[07:09:22] <godog>	 greetings
[08:05:47] <dcaro>	 morning!
[08:15:49] <dhinus>	 morning
[08:44:33] <dcaro>	 dhinus: can I get a review of https://gitlab.wikimedia.org/repos/cloud/toolforge/components-api/-/merge_requests/158 ? it's blocking moving the default buildpack to the newer one (if we do, components will rebuild on every deployment)
[08:45:04] <dhinus>	 dcaro: looking!
[08:45:37] <dcaro>	 thanks!
[08:54:43] <dhinus>	 I +1d it if you need to merge it now, ideally I would split the unrelated changes/cleanups to a separate MR
[09:42:02] <dcaro>	 they are related though, I have to update the models to bring the builds-api new flag, so I can use it in the config
[09:42:21] <dcaro>	 the only one unrelated is the small fix in values.yaml to fix the local deployment
[09:47:21] <dhinus>	 ack, thanks for the replies, I thought JobsUpdateResponse was not required
[09:49:48] <dcaro>	 it would fail as now the JobsJobResponse does not have the job_changed property anymore
[09:50:15] <dhinus>	 yes I tried locally and got the failing tests...
[09:50:59] <dcaro>	 I could have done the model update first, then adding the flag to the config though
[09:55:06] <dhinus>	 I added a follow-up comment on the change to the default value... I'm still not understanding fully the flow :)
[09:55:59] <dhinus>	 yes maybe doing model update in a separate commit can make reviews easier, not a big issue anyway
[10:07:33] <dcaro>	 ooohhh, the local values fix actually breaks prod deployment, looking
[11:20:01] <taavi>	 i don't like how often toolforge prometheus has been restarting
[11:20:53] <taavi>	 dcaro: when you cleared the data earlier this week, did you do it on both servers or on one of them only?
[11:21:55] <dcaro>	 One only, the one that was crashing
[11:26:23] <taavi>	 which one was that? -8?
[12:13:41] <dcaro>	 Hmmm, not sure now, let me look at the logs (sorry for the delay, was having lunch)
[12:15:12] <dcaro>	 Hmm, sal does not have it, maybe I did both, not sure, if both were having issues I did both
[12:15:31] <taavi>	 I am looking at T421242, anyone has opinions on the 24G/32G of ram question?
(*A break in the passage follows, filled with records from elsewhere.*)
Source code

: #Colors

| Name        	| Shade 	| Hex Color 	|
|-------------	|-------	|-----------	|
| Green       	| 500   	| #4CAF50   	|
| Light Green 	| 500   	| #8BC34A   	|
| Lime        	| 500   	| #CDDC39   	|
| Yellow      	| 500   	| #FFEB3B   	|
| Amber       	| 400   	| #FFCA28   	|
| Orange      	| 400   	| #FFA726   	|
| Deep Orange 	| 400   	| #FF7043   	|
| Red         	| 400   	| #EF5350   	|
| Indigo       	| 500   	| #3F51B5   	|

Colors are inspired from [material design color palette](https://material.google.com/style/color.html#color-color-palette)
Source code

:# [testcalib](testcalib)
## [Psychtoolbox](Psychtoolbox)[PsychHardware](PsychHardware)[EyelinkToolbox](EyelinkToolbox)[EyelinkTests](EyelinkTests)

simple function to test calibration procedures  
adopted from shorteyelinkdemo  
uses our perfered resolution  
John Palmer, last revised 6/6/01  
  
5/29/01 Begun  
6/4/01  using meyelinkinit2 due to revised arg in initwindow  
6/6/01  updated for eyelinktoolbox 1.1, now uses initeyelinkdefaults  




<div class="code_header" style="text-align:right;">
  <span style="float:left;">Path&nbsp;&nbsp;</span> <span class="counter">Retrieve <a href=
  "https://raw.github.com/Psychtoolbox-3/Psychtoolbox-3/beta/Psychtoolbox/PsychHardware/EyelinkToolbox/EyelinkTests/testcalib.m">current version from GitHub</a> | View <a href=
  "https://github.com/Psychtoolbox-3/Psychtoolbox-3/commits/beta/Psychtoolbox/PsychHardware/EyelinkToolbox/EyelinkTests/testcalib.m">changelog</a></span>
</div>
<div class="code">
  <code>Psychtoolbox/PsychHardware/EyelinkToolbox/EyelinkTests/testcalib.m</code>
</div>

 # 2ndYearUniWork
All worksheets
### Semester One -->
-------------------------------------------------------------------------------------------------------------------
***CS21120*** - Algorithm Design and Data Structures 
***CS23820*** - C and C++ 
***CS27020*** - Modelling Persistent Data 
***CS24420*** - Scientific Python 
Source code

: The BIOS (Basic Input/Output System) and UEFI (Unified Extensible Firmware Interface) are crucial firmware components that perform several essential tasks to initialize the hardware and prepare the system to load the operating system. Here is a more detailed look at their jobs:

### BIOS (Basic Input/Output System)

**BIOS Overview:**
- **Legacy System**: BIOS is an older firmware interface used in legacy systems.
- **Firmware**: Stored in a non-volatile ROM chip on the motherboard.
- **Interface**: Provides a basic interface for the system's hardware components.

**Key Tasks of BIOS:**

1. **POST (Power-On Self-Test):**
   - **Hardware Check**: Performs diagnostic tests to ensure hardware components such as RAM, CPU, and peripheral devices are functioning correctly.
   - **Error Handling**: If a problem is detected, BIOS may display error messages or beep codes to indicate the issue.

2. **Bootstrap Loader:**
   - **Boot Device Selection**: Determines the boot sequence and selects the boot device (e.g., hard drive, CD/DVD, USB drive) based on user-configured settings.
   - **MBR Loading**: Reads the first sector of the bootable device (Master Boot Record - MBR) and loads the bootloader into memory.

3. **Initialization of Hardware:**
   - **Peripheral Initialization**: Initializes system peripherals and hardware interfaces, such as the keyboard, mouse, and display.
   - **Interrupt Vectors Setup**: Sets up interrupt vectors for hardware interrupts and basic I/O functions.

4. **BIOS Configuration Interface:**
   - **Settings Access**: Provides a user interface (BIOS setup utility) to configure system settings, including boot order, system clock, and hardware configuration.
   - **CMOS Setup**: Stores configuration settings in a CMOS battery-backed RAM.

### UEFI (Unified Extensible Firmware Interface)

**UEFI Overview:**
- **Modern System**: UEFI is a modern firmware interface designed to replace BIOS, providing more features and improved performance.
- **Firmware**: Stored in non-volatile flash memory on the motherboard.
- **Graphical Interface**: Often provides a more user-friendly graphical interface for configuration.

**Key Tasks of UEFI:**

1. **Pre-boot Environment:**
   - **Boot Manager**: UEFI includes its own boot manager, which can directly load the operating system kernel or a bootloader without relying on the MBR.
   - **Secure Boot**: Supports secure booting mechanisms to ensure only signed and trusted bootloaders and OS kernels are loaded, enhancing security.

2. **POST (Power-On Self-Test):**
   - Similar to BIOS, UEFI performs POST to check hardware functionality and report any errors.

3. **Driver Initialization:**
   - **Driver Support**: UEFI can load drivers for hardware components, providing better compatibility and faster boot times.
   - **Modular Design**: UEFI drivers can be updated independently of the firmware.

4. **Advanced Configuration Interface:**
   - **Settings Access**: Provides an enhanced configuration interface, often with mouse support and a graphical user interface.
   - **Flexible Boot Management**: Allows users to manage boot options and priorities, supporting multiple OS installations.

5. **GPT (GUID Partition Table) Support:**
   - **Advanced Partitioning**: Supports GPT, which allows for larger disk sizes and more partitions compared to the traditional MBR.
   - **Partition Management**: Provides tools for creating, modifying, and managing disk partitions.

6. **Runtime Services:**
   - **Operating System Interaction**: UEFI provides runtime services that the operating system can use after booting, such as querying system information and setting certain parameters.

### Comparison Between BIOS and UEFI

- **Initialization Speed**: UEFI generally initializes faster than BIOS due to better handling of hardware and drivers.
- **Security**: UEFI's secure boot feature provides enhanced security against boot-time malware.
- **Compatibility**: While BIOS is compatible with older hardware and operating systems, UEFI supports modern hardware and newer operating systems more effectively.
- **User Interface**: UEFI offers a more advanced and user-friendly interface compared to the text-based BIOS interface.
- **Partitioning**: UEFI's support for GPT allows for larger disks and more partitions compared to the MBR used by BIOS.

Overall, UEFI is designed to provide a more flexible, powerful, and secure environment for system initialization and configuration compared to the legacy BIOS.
[12:15:32] <stashbot>	 T421242: New flavor for the integration project with more vCPU and ephemeral disk space - https://phabricator.wikimedia.org/T421242
[12:18:33] <godog>	 not really strong opinions no
[12:20:18] <dcaro>	 LGTM, no concerns, our cloudvirts are quite big
[12:26:31] <taavi>	 alright, sent a MR for 32 on the assumption that would actually improve things for CI
[12:43:25] <dcaro>	 hmm, istio in lima-kilo is not starting up on a new instance, complaining it does not have enough memory
[12:43:26] <dcaro>	 │   Warning  FailedScheduling  2m29s (x5 over 3m5s)  default-scheduler  0/1 nodes are available: 1 Insufficient memory. preemption: 0/1 nodes are available: 1 No preemption victims found for incoming pod.                                                                                                                                          │
[12:43:29] <dcaro>	 looking
[12:43:53] <dcaro>	 it requests 5G
[12:47:36] <dhinus>	 I also noticed istio was not starting on my lima-kilo, but did not investigate the cause
[12:47:46] <dhinus>	 can we lower the request for lima-kilo only?
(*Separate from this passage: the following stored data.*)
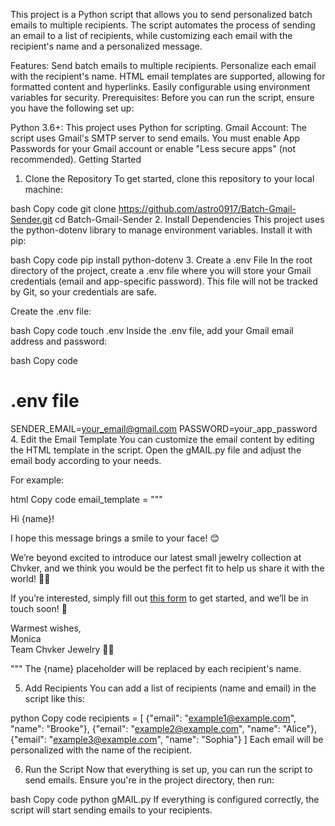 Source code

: This project is a Python script that allows you to send personalized batch emails to multiple recipients. The script automates the process of sending an email to a list of recipients, while customizing each email with the recipient's name and a personalized message.

Features:
Send batch emails to multiple recipients.
Personalize each email with the recipient's name.
HTML email templates are supported, allowing for formatted content and hyperlinks.
Easily configurable using environment variables for security.
Prerequisites:
Before you can run the script, ensure you have the following set up:

Python 3.6+: This project uses Python for scripting.
Gmail Account: The script uses Gmail's SMTP server to send emails. You must enable App Passwords for your Gmail account or enable "Less secure apps" (not recommended).
Getting Started
1. Clone the Repository
To get started, clone this repository to your local machine:

bash
Copy code
git clone https://github.com/astro0917/Batch-Gmail-Sender.git
cd Batch-Gmail-Sender
2. Install Dependencies
This project uses the python-dotenv library to manage environment variables. Install it with pip:

bash
Copy code
pip install python-dotenv
3. Create a .env File
In the root directory of the project, create a .env file where you will store your Gmail credentials (email and app-specific password). This file will not be tracked by Git, so your credentials are safe.

Create the .env file:

bash
Copy code
touch .env
Inside the .env file, add your Gmail email address and password:

bash
Copy code
# .env file

SENDER_EMAIL=your_email@gmail.com
PASSWORD=your_app_password
4. Edit the Email Template
You can customize the email content by editing the HTML template in the script. Open the gMAIL.py file and adjust the email body according to your needs.

For example:

html
Copy code
email_template = """
<html>
  <body>
    <p>Hi {name}!</p>
    <p>I hope this message brings a smile to your face! 😊</p>
    <p>We’re beyond excited to introduce our latest small jewelry collection at Chvker, and we think you would be the perfect fit to help us share it with the world! 💎✨</p>
    <p>If you’re interested, simply fill out <a href="https://www.example.com">this form</a> to get started, and we’ll be in touch soon! 🌟</p>
    <p>Warmest wishes,<br>Monica<br>Team Chvker Jewelry 💌✨</p>
  </body>
</html>
"""
The {name} placeholder will be replaced by each recipient's name.

5. Add Recipients
You can add a list of recipients (name and email) in the script like this:

python
Copy code
recipients = [
    {"email": "example1@example.com", "name": "Brooke"},
    {"email": "example2@example.com", "name": "Alice"},
    {"email": "example3@example.com", "name": "Sophia"}
]
Each email will be personalized with the name of the recipient.

6. Run the Script
Now that everything is set up, you can run the script to send emails. Ensure you're in the project directory, then run:

bash
Copy code
python gMAIL.py
If everything is configured correctly, the script will start sending emails to your recipients.
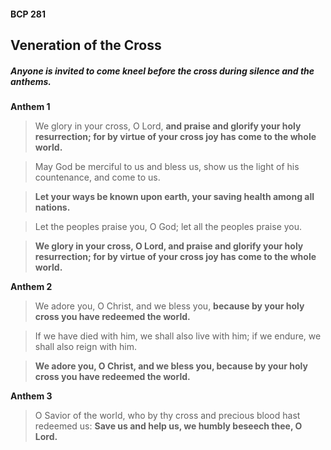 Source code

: #### BCP 281
## Veneration of the Cross
##### Anyone is invited to come kneel before the cross during silence and the anthems.

**Anthem 1**
> We glory in your cross, O Lord,
**and praise and glorify your holy resurrection;
for by virtue of your cross
joy has come to the whole world.**

> May God be merciful to us and bless us,
show us the light of his countenance, and come to us.

> **Let your ways be known upon earth,
your saving health among all nations.**

> Let the peoples praise you, O God;
let all the peoples praise you.

> **We glory in your cross, O Lord,
and praise and glorify your holy resurrection;
for by virtue of your cross
joy has come to the whole world.**

**Anthem 2**
> We adore you, O Christ, and we bless you,
**because by your holy cross you have redeemed the world.**

> If we have died with him, we shall also live with him;
if we endure, we shall also reign with him.

> **We adore you, O Christ, and we bless you,
because by your holy cross you have redeemed the world.**

**Anthem 3**
> O Savior of the world,
		who by thy cross and precious blood hast redeemed us:
		**Save us and help us, we humbly beseech thee, O Lord.**
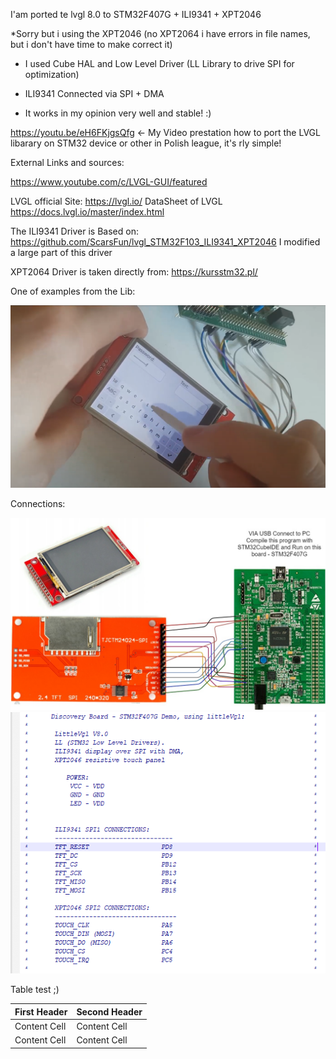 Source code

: I'am ported te lvgl 8.0 to STM32F407G + ILI9341 + XPT2046

*Sorry but i using the XPT2046 (no XPT2064 i have errors in file names, but i don't have time to make correct it)

* I used Cube HAL and Low Level Driver (LL Library to drive SPI for optimization) 
* ILI9341 Connected via SPI + DMA 
 
* It works in my opinion very well and stable! :) 

https://youtu.be/eH6FKjgsQfg   <- My Video prestation how to port the LVGL libarary on STM32 device or other in Polish league, it's rly simple!

External Links and sources:

https://www.youtube.com/c/LVGL-GUI/featured

LVGL official Site:
  https://lvgl.io/
DataSheet of LVGL
https://docs.lvgl.io/master/index.html

The ILI9341 Driver is Based on:
https://github.com/ScarsFun/lvgl_STM32F103_ILI9341_XPT2046
I modified a large part of this driver

XPT2064 Driver  is taken directly from:
https://kursstm32.pl/

One of examples from the Lib:

![Working](https://github.com/trteodor/LVGL_Ported_TO_ILI9341_STM32F407/blob/master/IMG/DzialajaceKlawiatura.PNG)

Connections:

![Connections](https://github.com/trteodor/LVGL_Ported_TO_ILI9341_STM32F407/blob/master/IMG/Untitled%20Diagram.jpg)
![Visualisation](https://github.com/trteodor/LVGL_Ported_TO_ILI9341_STM32F407/blob/master/IMG/Opis%20Po%C5%82%C4%85cze%C5%84.PNG)

Table test ;) 

First Header  | Second Header
------------- | -------------
Content Cell  | Content Cell
Content Cell  | Content Cell
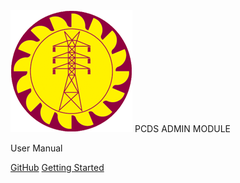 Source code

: <img src="./img/Ceylon-Electricity-Board.png"/>
PCDS ADMIN MODULE

User Manual


[GitHub](https://github.com/michaelcurrin/docsify-template/)
[Getting Started](#docsify-template)
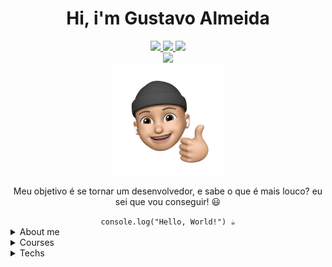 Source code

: <div align="center">
  <h1>Hi, i'm Gustavo Almeida</h1>
  <a href="https://www.linkedin.com/in/gustavoalmeidda/">
    <img src="https://img.shields.io/badge/LinkedIn-0077B5?style=for-the-badge&logo=linkedin&logoColor=white" />
  </a>
  <a href="https://www.instagram.com/gustavo.allmeidda/">
    <img src="https://img.shields.io/badge/Instagram-E4405F?style=for-the-badge&logo=instagram&logoColor=white" />
  </a>
  <a href="https://twitter.com/iamgustavouu">
    <img src="https://img.shields.io/badge/Twitter-1DA1F2?style=for-the-badge&logo=twitter&logoColor=white" />
  </a><br>
   <a href="mailto:gustavo.almei2@hotmail.com">
    <img src="https://img.shields.io/badge/Microsoft_Outlook-0078D4?style=for-the-badge&logo=microsoft-outlook&logoColor=white" />
  </a><br>
  <img height="180em" align="center" src="./img/emoji.png"/><br>
</div>

<div align="center">
  <p>Meu objetivo é se tornar um desenvolvedor, e sabe o que é mais louco? eu sei que vou conseguir! 😃</p>
</div>

<div align="center">
  <code>console.log("Hello, World!") ☕</code><br>
</div>

<div align="left">
  <details>
    <summary>About me</summary>
    <ul>
      <li>Tenho 23 Anos</li>
      <li>Trabalho como Assistente de TI</li>
      <li>Tenho como objetivo de entrar na área de desenvolvimento</li>
    </ul>
  </details>
  <details>
    <summary>Courses</summary>
    <table>
      <thead>
        <tr>
          <th>Curso / Faculdade</th>
        </tr>
      </thead>
      <tbody>
        <tr>
          <td>Unopar - Engenharia de Software</td>
        </tr>
        <tr>
          <td>EBAC - Engenheiro Front End</td>
        </tr>
        <tr>
          <td>Alura - Front End</td>
        </tr>
        <tr>
          <td>DevMedia - Algoritmo, HTML, CSS</td>
        </tr>
        <tr>
          <td>Fundaçao Bradesco - Lógica de Programação</td>
        </tr>
        <tr>
          <td>RocketSeat - Trilhar conectar</td>
        </tr>
        <tr>
          <td>freeCodeCamp - Responsive Web Design</td>
        </tr>
      </tbody>
    </table>
  </details>
  <details>
    <summary>Techs</summary>
    <img src="https://img.shields.io/badge/JavaScript-F7DF1E?style=for-the-badge&logo=javascript&logoColor=black">
    <img src="https://img.shields.io/badge/HTML5-E34F26?style=for-the-badge&logo=html5&logoColor=white">
    <img src="https://img.shields.io/badge/CSS3-1572B6?style=for-the-badge&logo=css3&logoColor=white">
    <img src="https://img.shields.io/badge/Bootstrap-563D7C?style=for-the-badge&logo=bootstrap&logoColor=white">
    <img src="https://img.shields.io/badge/jQuery-0769AD?style=for-the-badge&logo=jquery&logoColor=white">
    <img src="https://img.shields.io/badge/Git-E34F26?style=for-the-badge&logo=git&logoColor=white">
    <img src="https://img.shields.io/badge/jQuery-0769AD?style=for-the-badge&logo=jquery&logoColor=white">

  </details>
</div>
[12:48:25] <dcaro>	 hmm, there's a configmap with the limits embedded, I'll try to see if I can template the limits out of it or we'll have to copy the whole thing for local with the resource difference
[12:49:39] <taavi>	 yeah, we should do that but the templating might be a bit tricky
[13:43:40] <volans>	 for what are tools-cumin-1 and toolsbeta-cumin-1 used for nowadays?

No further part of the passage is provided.